Molecular properties and regulation of NAD+ kinase (NADK)
Shin-ichi Oka,
Allen Sam Titus,
Daniela Zablocki,
Junichi Sadoshima
Affiliations
Shin-ichi Oka
Rutgers New Jersey Medical School Department of Cell Biology and Molecular Medicine, Rutgers Biomedical and Health Sciences, Newark, NJ, 07101, USA
Allen Sam Titus
Rutgers New Jersey Medical School Department of Cell Biology and Molecular Medicine, Rutgers Biomedical and Health Sciences, Newark, NJ, 07101, USA
Daniela Zablocki
Rutgers New Jersey Medical School Department of Cell Biology and Molecular Medicine, Rutgers Biomedical and Health Sciences, Newark, NJ, 07101, USA
Junichi Sadoshima
Corresponding author.

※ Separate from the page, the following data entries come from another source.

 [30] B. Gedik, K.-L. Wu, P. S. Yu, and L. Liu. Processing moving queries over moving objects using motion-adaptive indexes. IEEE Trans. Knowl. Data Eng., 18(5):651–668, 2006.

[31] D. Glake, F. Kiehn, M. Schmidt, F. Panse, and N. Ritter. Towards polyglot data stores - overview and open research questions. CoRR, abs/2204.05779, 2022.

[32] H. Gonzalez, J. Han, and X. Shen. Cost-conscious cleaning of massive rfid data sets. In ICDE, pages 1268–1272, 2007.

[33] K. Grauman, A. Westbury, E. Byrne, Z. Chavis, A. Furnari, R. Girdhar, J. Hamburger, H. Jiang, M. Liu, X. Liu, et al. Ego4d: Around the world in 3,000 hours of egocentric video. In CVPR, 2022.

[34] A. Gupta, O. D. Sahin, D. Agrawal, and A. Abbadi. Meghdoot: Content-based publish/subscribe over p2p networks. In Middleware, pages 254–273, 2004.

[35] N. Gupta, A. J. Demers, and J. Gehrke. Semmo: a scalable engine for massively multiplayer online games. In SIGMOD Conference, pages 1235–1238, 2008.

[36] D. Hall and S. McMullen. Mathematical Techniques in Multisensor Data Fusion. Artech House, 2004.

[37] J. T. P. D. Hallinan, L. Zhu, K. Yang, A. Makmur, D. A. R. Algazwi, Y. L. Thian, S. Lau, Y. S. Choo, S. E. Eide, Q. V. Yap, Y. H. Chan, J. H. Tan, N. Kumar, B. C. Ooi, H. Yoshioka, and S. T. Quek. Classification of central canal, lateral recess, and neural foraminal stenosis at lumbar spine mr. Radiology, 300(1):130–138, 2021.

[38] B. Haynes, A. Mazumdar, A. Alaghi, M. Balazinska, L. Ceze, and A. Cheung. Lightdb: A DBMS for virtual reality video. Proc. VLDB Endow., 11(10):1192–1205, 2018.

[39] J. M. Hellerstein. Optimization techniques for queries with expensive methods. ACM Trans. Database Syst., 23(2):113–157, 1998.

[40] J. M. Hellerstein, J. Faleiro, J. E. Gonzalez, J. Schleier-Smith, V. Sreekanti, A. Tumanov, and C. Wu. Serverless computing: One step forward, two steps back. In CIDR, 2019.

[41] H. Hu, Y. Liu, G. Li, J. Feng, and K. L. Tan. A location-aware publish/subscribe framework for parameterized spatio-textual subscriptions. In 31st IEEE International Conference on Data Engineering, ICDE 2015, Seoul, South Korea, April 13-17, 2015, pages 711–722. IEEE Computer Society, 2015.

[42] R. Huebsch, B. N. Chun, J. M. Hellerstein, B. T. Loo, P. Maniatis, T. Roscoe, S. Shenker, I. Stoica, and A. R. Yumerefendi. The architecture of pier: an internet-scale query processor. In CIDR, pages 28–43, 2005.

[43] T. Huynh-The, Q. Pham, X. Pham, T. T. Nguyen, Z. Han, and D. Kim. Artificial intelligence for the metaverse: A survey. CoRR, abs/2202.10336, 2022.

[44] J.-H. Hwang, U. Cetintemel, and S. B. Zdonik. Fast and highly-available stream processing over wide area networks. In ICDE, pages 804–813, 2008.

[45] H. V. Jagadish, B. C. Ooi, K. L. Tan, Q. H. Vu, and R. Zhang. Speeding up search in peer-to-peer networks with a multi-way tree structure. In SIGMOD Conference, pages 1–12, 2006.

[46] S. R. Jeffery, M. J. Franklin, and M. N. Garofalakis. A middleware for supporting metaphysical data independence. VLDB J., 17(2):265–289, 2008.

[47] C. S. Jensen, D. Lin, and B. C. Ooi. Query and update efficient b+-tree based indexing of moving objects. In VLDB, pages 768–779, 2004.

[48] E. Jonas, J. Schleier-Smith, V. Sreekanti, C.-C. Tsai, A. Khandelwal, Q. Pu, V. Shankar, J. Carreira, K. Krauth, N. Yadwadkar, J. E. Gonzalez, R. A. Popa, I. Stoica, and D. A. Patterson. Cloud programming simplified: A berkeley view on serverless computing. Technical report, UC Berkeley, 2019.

Cardiovascular Research Institute, Rutgers Biomedical and Health Science, 185 South Orange Ave., MSB G609, Newark, NJ, 07103, USA.; Rutgers New Jersey Medical School Department of Cell Biology and Molecular Medicine, Rutgers Biomedical and Health Sciences, Newark, NJ, 07101, USA
Nicotinamide adenine dinucleotide (NAD+) kinase (NADK) phosphorylates NAD+, thereby producing nicotinamide adenine dinucleotide phosphate (NADP). Both NADK genes and the NADP(H)-producing mechanism are evolutionarily conserved among archaea, bacteria, plants and mammals. In mammals, NADK is activated by phosphorylation and protein-protein interaction. Recent studies conducted using genetically altered models validate the essential role of NADK in cellular redox homeostasis and metabolism in multicellular organisms. Here, we describe the evolutionary conservation, molecular properties, and signaling mechanisms and discuss the pathophysiological significance of NADK.